Она уже стояла совсем близко, слишком близко, чтобы его душа и чувства оставались безучастными. Сигарета упала к их ногам.
– Ты необыкновенно красива.
Это был всего лишь вздох, но она уже почти прильнула к нему! В следующую секунду белое платье соскользнуло на руку Альдо, обнявшего молодую женщину за талию; его предположение подтвердилось: под платьем на Дианоре не было ничего. Прикосновение к ее божественной шелковистой коже окончательно разбудило желание, которое теперь мужчина никак не хотел сдерживать.
Возвращаясь в свой номер под утро, когда слуги отеля начинали расставлять у дверей вычищенную обувь постояльцев, Морозини падал от усталости и ощущал себя легким, как перышко. От того, что произошло, он помолодел на десять лет, ночь с Дианорой оставила после себя необыкновенное ощущение свободы. Может быть, потому, что их связывала теперь не любовь, а взаимное стремление к полному удовлетворению желания, осуществившемуся естественным путем. Их тела соединились, сплелись в порыве страсти и, как бы шутя, осыпали друг друга прежними ласками, которые тем не менее казались им абсолютно новыми. Никаких вопросов, клятв, признаний, не имевших более смысла, а лишь неистовая и утонченная жажда удовольствия, которое только можно испытать в объятьях друг друга.
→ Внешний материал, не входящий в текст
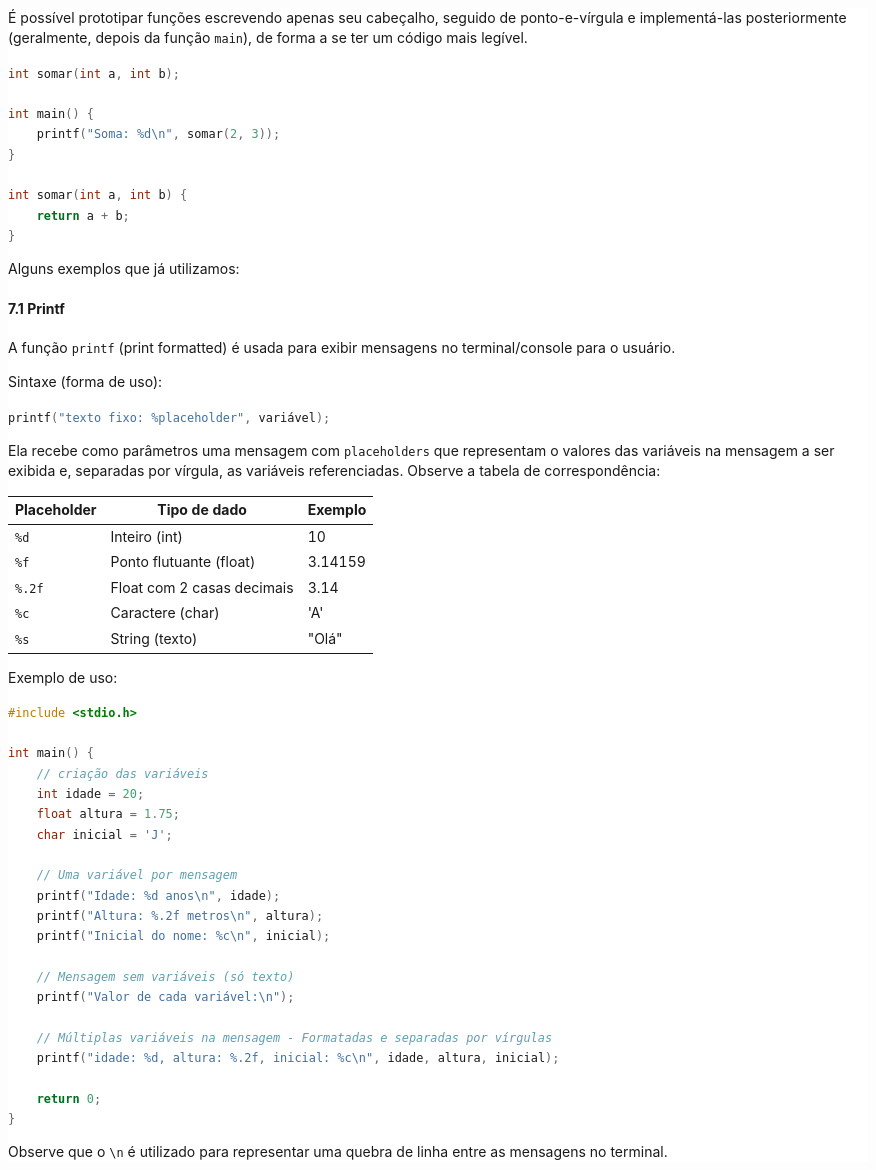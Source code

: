 É possível prototipar funções escrevendo apenas seu cabeçalho, seguido de ponto-e-vírgula e implementá-las posteriormente (geralmente, depois da função `main`), de forma a se ter um código mais legível.

```c
int somar(int a, int b);

int main() {
    printf("Soma: %d\n", somar(2, 3));
}

int somar(int a, int b) {
    return a + b;
}
```

Alguns exemplos que já utilizamos:

#### 7.1 Printf
A função `printf` (print formatted) é usada para exibir mensagens no terminal/console para o usuário. 

Sintaxe (forma de uso):
```c
printf("texto fixo: %placeholder", variável);
```

Ela recebe como parâmetros uma mensagem com `placeholders` que representam o valores das variáveis na mensagem a ser exibida e, separadas por vírgula, as variáveis referenciadas. Observe a tabela de correspondência:

| Placeholder | Tipo de dado               | Exemplo |
| ------- | -------------------------- | ------- |
| `%d`    | Inteiro (int)              | 10      |
| `%f`    | Ponto flutuante (float)    | 3.14159    |
| `%.2f`  | Float com 2 casas decimais | 3.14    |
| `%c`    | Caractere (char)           | 'A'     |
| `%s`    | String (texto)             | "Olá"   |

Exemplo de uso:

```c
#include <stdio.h>

int main() {
    // criação das variáveis
    int idade = 20;
    float altura = 1.75;
    char inicial = 'J';

    // Uma variável por mensagem
    printf("Idade: %d anos\n", idade);
    printf("Altura: %.2f metros\n", altura);
    printf("Inicial do nome: %c\n", inicial);

    // Mensagem sem variáveis (só texto)
    printf("Valor de cada variável:\n");

    // Múltiplas variáveis na mensagem - Formatadas e separadas por vírgulas
    printf("idade: %d, altura: %.2f, inicial: %c\n", idade, altura, inicial);

    return 0;
}
```
Observe que o `\n` é utilizado para representar uma quebra de linha entre as mensagens no terminal.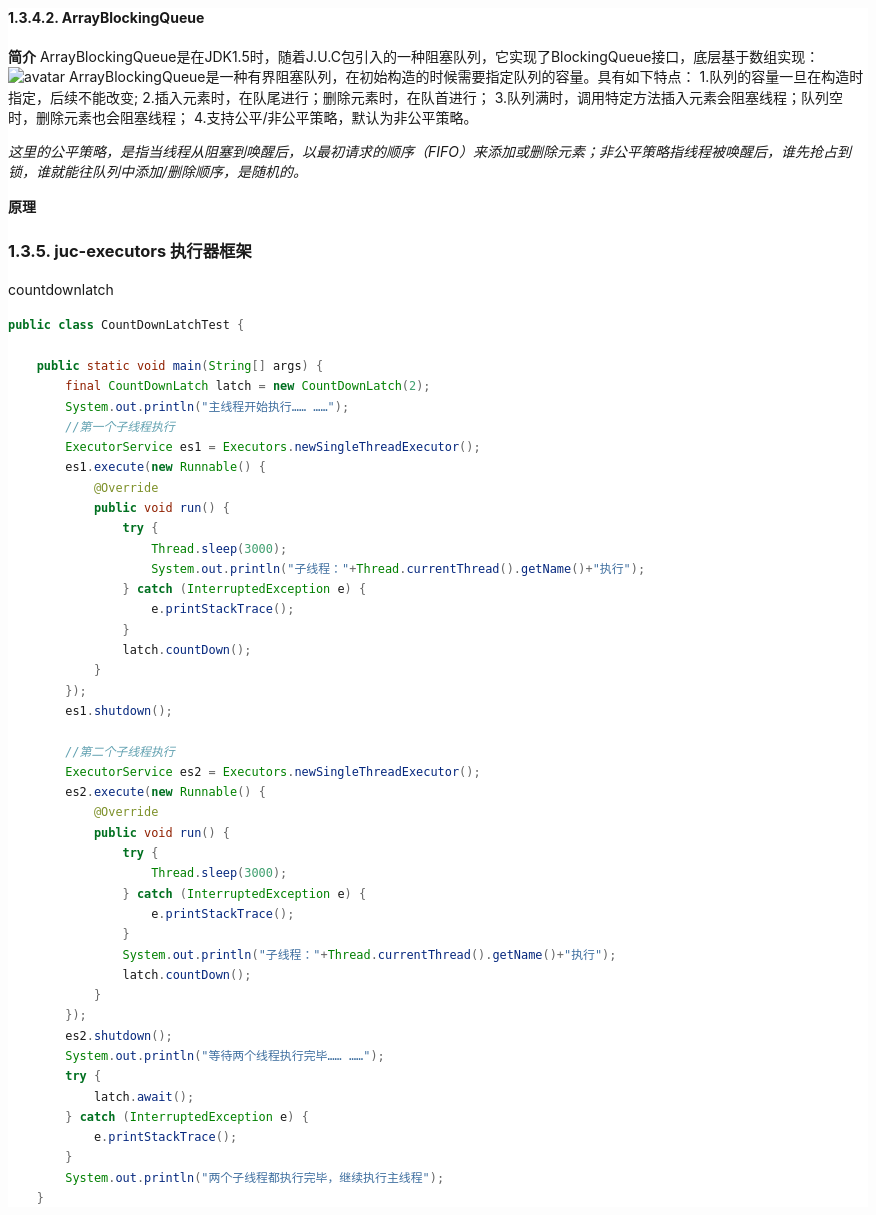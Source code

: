 #### 1.3.4.2. ArrayBlockingQueue
**简介**
ArrayBlockingQueue是在JDK1.5时，随着J.U.C包引入的一种阻塞队列，它实现了BlockingQueue接口，底层基于数组实现：
![avatar](https://image-static.segmentfault.com/273/434/2734343052-5b9232618f01b_articlex)
ArrayBlockingQueue是一种有界阻塞队列，在初始构造的时候需要指定队列的容量。具有如下特点：
1.队列的容量一旦在构造时指定，后续不能改变;
2.插入元素时，在队尾进行；删除元素时，在队首进行；
3.队列满时，调用特定方法插入元素会阻塞线程；队列空时，删除元素也会阻塞线程；
4.支持公平/非公平策略，默认为非公平策略。

*这里的公平策略，是指当线程从阻塞到唤醒后，以最初请求的顺序（FIFO）来添加或删除元素；非公平策略指线程被唤醒后，谁先抢占到锁，谁就能往队列中添加/删除顺序，是随机的。*

**原理**




### 1.3.5. juc-executors 执行器框架

countdownlatch
```Java
public class CountDownLatchTest {

    public static void main(String[] args) {
        final CountDownLatch latch = new CountDownLatch(2);
        System.out.println("主线程开始执行…… ……");
        //第一个子线程执行
        ExecutorService es1 = Executors.newSingleThreadExecutor();
        es1.execute(new Runnable() {
            @Override
            public void run() {
                try {
                    Thread.sleep(3000);
                    System.out.println("子线程："+Thread.currentThread().getName()+"执行");
                } catch (InterruptedException e) {
                    e.printStackTrace();
                }
                latch.countDown();
            }
        });
        es1.shutdown();

        //第二个子线程执行
        ExecutorService es2 = Executors.newSingleThreadExecutor();
        es2.execute(new Runnable() {
            @Override
            public void run() {
                try {
                    Thread.sleep(3000);
                } catch (InterruptedException e) {
                    e.printStackTrace();
                }
                System.out.println("子线程："+Thread.currentThread().getName()+"执行");
                latch.countDown();
            }
        });
        es2.shutdown();
        System.out.println("等待两个线程执行完毕…… ……");
        try {
            latch.await();
        } catch (InterruptedException e) {
            e.printStackTrace();
        }
        System.out.println("两个子线程都执行完毕，继续执行主线程");
    }
```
Тело Дианоры было произведением искусства, созданным для любви. Оно умело доставлять сказочное наслаждение, но Альдо не стремился испытать его вновь. Их последний поцелуй был действительно последним, подарен и получен на перекрестке дорог, уходящих в разные стороны. При этом ни один из них не почувствовал сожаления.